*** Block opens ***
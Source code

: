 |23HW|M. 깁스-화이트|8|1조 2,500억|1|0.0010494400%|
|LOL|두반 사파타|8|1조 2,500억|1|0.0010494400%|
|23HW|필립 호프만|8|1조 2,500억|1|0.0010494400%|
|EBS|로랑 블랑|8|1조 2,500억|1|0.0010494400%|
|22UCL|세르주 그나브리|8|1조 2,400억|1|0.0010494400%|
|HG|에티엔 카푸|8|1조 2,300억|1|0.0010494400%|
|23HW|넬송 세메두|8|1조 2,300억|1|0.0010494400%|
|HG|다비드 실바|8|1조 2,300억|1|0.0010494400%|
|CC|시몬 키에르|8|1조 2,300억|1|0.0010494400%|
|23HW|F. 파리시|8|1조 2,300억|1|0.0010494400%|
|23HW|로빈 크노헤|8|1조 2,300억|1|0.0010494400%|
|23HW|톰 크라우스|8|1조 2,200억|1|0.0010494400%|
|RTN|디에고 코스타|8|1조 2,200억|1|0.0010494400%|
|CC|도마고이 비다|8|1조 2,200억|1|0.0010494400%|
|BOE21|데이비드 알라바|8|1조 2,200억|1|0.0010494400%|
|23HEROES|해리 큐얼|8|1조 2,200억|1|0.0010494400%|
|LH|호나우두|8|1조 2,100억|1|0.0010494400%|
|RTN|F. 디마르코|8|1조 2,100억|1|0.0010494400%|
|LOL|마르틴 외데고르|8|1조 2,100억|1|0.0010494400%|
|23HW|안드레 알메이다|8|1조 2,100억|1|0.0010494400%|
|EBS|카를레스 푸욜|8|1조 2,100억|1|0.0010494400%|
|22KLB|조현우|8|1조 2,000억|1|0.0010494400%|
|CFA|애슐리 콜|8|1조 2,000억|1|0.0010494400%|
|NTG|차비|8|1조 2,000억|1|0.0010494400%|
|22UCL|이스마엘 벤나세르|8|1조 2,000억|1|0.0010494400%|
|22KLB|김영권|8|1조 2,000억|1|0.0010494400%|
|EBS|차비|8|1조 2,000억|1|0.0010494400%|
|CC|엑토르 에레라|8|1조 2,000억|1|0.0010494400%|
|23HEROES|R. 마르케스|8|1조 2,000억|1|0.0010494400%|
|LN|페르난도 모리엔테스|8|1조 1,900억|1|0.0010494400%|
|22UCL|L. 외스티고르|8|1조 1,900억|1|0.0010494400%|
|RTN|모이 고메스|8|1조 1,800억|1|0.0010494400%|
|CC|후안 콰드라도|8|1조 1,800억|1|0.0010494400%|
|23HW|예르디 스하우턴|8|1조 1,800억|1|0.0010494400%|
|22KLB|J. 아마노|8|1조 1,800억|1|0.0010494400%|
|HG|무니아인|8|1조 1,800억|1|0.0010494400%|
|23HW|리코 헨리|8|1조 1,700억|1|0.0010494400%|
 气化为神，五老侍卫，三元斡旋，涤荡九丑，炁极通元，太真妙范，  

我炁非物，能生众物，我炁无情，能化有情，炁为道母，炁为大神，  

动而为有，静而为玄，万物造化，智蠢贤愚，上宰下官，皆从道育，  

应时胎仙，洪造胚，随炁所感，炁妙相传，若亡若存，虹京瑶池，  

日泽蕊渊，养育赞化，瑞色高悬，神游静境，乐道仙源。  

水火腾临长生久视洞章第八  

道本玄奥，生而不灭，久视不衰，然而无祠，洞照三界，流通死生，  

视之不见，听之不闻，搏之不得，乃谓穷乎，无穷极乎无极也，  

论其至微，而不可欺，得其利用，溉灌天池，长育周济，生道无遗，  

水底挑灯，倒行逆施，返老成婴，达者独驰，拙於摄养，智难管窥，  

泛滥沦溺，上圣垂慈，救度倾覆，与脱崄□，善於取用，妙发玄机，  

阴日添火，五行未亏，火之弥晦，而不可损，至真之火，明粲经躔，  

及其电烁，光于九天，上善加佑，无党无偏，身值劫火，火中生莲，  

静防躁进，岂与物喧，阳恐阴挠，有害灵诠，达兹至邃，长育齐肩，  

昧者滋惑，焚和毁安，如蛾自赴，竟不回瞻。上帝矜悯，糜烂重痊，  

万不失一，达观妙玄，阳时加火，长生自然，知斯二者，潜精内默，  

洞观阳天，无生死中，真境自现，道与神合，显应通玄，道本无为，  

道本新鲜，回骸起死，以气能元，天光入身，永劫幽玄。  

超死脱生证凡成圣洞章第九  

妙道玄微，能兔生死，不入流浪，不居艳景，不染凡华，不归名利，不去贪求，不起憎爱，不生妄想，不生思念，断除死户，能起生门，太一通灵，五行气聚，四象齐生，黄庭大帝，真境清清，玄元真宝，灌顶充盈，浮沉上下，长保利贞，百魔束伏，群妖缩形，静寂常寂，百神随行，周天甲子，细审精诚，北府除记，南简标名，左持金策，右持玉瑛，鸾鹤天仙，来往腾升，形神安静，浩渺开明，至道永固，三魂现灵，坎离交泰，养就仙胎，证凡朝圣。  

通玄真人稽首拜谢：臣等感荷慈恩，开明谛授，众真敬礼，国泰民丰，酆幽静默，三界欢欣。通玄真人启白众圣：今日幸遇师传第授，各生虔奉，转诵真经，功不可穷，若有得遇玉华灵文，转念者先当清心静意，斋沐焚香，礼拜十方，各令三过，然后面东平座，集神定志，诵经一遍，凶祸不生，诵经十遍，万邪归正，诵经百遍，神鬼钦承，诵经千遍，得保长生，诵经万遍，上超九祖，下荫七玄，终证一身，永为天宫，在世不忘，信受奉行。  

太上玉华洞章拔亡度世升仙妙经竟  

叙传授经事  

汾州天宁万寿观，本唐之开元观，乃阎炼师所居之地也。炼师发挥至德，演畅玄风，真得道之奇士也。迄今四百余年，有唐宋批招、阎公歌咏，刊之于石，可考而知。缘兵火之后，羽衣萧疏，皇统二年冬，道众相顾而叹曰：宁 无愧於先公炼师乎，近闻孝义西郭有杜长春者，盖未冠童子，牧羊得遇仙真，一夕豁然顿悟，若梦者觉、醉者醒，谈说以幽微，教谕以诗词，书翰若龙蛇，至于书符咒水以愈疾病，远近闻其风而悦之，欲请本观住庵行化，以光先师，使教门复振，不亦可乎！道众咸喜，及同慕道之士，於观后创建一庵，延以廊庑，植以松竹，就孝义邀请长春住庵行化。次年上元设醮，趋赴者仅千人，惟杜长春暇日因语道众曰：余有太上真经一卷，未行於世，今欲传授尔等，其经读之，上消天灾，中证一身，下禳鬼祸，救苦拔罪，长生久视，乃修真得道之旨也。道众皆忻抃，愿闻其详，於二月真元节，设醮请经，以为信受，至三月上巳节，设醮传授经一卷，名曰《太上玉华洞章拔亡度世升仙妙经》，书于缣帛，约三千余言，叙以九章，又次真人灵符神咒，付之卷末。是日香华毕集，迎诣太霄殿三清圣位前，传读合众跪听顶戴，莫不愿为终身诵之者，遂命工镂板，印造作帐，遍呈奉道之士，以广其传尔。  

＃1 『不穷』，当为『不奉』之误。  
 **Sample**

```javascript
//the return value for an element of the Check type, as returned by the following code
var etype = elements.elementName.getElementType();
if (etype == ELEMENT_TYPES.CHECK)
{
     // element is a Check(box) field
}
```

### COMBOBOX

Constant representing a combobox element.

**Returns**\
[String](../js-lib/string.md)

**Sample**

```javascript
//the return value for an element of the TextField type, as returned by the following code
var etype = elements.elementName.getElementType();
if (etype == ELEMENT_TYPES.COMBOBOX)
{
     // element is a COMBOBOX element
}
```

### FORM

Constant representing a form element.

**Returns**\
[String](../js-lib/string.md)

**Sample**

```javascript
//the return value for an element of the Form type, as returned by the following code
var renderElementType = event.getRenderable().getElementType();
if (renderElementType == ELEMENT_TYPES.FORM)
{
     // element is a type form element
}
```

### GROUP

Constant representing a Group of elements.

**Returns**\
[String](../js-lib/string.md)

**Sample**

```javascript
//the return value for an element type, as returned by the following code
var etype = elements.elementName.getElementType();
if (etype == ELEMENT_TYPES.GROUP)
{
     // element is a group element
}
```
*** Block closes ***
§ Action item
Please, from the entries above, set down exactly the lines from the one containing "静防躁进，岂与物喧，阳恐阴挠，有害灵诠，达兹至邃，长育齐肩，" through the one containing "超死脱生证凡成圣洞章第九", and only those.

§ Final answer
静防躁进，岂与物喧，阳恐阴挠，有害灵诠，达兹至邃，长育齐肩，  

昧者滋惑，焚和毁安，如蛾自赴，竟不回瞻。上帝矜悯，糜烂重痊，  

万不失一，达观妙玄，阳时加火，长生自然，知斯二者，潜精内默，  

洞观阳天，无生死中，真境自现，道与神合，显应通玄，道本无为，  

道本新鲜，回骸起死，以气能元，天光入身，永劫幽玄。  

超死脱生证凡成圣洞章第九  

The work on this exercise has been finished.